Marked variability in resting steady-state arterial PCO2 (PaCO2) values are observed among patients with chronic obstructive pulmonary disease (COPD), independent of severity of their obstructive airways defect. The reasons for the development of hypercapnia in some but not in the others remain unclear. One hypothesis states that the level of morbid resting PaCO2 may be related to the premorbid hypercapnic ventilatory response (HCVR); accordingly, subjects who were relatively insensitive to CO2 breathing (low responders) develop CO2 retention in the face of lung disease. The present study investigated this hypothesis in the hamster model of elastase-induced emphysema. After obtaining steady-state HCVR in 19 unanesthetized unrestrained hamsters, emphysema was induced by intratracheal instillation of pancreatic elastase. Forty-five days later, minute ventilation and PaCO2 measurements were done, and lung function tests were obtained. The slopes of HCVR and morbid PaCO2 values varied from -0.09 to 2.36 ml/min/mmHg inspired PCO2 and 48.7 to 63.1 mmHg, respectively. There were no significant correlations between morbid PaCO2 values and premorbid HCVR or lung function test abnormalities caused by emphysema. These animal model studies do not support the hypothesis that the level of PaCO2 in patients with COPD is related to their premorbid HCVR.

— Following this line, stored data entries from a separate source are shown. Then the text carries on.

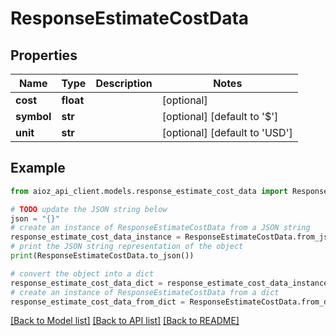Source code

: # ResponseEstimateCostData


## Properties

Name | Type | Description | Notes
------------ | ------------- | ------------- | -------------
**cost** | **float** |  | [optional] 
**symbol** | **str** |  | [optional] [default to '$']
**unit** | **str** |  | [optional] [default to 'USD']

## Example

```python
from aioz_api_client.models.response_estimate_cost_data import ResponseEstimateCostData

# TODO update the JSON string below
json = "{}"
# create an instance of ResponseEstimateCostData from a JSON string
response_estimate_cost_data_instance = ResponseEstimateCostData.from_json(json)
# print the JSON string representation of the object
print(ResponseEstimateCostData.to_json())

# convert the object into a dict
response_estimate_cost_data_dict = response_estimate_cost_data_instance.to_dict()
# create an instance of ResponseEstimateCostData from a dict
response_estimate_cost_data_from_dict = ResponseEstimateCostData.from_dict(response_estimate_cost_data_dict)
```
[[Back to Model list]](../README.md#documentation-for-models) [[Back to API list]](../README.md#documentation-for-api-endpoints) [[Back to README]](../README.md)


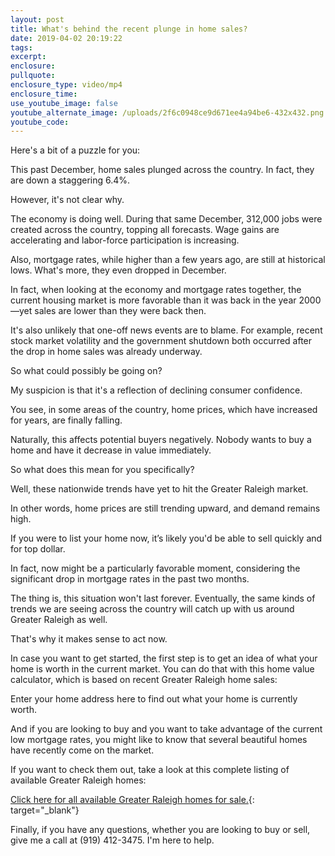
 ```yaml
---
layout: post
title: What's behind the recent plunge in home sales?
date: 2019-04-02 20:19:22
tags:
excerpt:
enclosure:
pullquote:
enclosure_type: video/mp4
enclosure_time:
use_youtube_image: false
youtube_alternate_image: /uploads/2f6c0948ce9d671ee4a94be6-432x432.png
youtube_code:
---
```


Here's a bit of a puzzle for you:

This past December, home sales plunged across the country. In fact, they are down a staggering 6.4%.

However, it's not clear why.

The economy is doing well. During that same December, 312,000 jobs were created across the country, topping all forecasts. Wage gains are accelerating and labor-force participation is increasing.

Also, mortgage rates, while higher than a few years ago, are still at historical lows. What's more, they even dropped in December.

In fact, when looking at the economy and mortgage rates together, the current housing market is more favorable than it was back in the year 2000—yet sales are lower than they were back then.

It's also unlikely that one-off news events are to blame. For example, recent stock market volatility and the government shutdown both occurred after the drop in home sales was already underway.

So what could possibly be going on?

My suspicion is that it's a reflection of declining consumer confidence.

You see, in some areas of the country, home prices, which have increased for years, are finally falling.

Naturally, this affects potential buyers negatively. Nobody wants to buy a home and have it decrease in value immediately.

So what does this mean for you specifically?

Well, these nationwide trends have yet to hit the Greater Raleigh market.

In other words, home prices are still trending upward, and demand remains high.

If you were to list your home now, it’s likely you'd be able to sell quickly and for top dollar.

In fact, now might be a particularly favorable moment, considering the significant drop in mortgage rates in the past two months.

The thing is, this situation won't last forever. Eventually, the same kinds of trends we are seeing across the country will catch up with us around Greater Raleigh as well.

That's why it makes sense to act now.

In case you want to get started, the first step is to get an idea of what your home is worth in the current market. You can do that with this home value calculator, which is based on recent Greater Raleigh home sales:

Enter your home address here to find out what your home is currently worth.

And if you are looking to buy and you want to take advantage of the current low mortgage rates, you might like to know that several beautiful homes have recently come on the market.

If you want to check them out, take a look at this complete listing of available Greater Raleigh homes:

[Click here for all available Greater Raleigh homes for sale.](https://www.searchhomesinraleigh.com/){: target="_blank"}

Finally, if you have any questions, whether you are looking to buy or sell, give me a call at (919) 412-3475. I'm here to help.<br>&nbsp;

在慢性阻塞性肺疾病(COPD)患者中,静息稳态动脉血二氧化碳分压(PaCO2)值存在显著差异,且与气道阻塞缺陷的严重程度无关。部分患者出现高碳酸血症而其他患者未出现的原因尚不清楚。一种假说认为,病态静息PaCO2水平可能与病前高碳酸通气反应(HCVR)有关;因此,对二氧化碳呼吸相对不敏感的受试者(低反应者)在患有肺部疾病时会出现二氧化碳潴留。本研究在弹性蛋白酶诱导的肺气肿仓鼠模型中对这一假说进行了探究。在19只未麻醉、未束缚的仓鼠中获得稳态HCVR后,通过气管内注入胰弹性蛋白酶诱导肺气肿。45天后,测量分钟通气量和PaCO2,并进行肺功能测试。HCVR斜率和病态PaCO2值分别在-0.09至2.36 ml/min/mmHg吸入PCO2和48.7至63.1 mmHg之间变化。病态PaCO2值与病前HCVR或肺气肿引起的肺功能测试异常之间无显著相关性。这些动物模型研究不支持COPD患者的PaCO2水平与其病前HCVR相关的假说。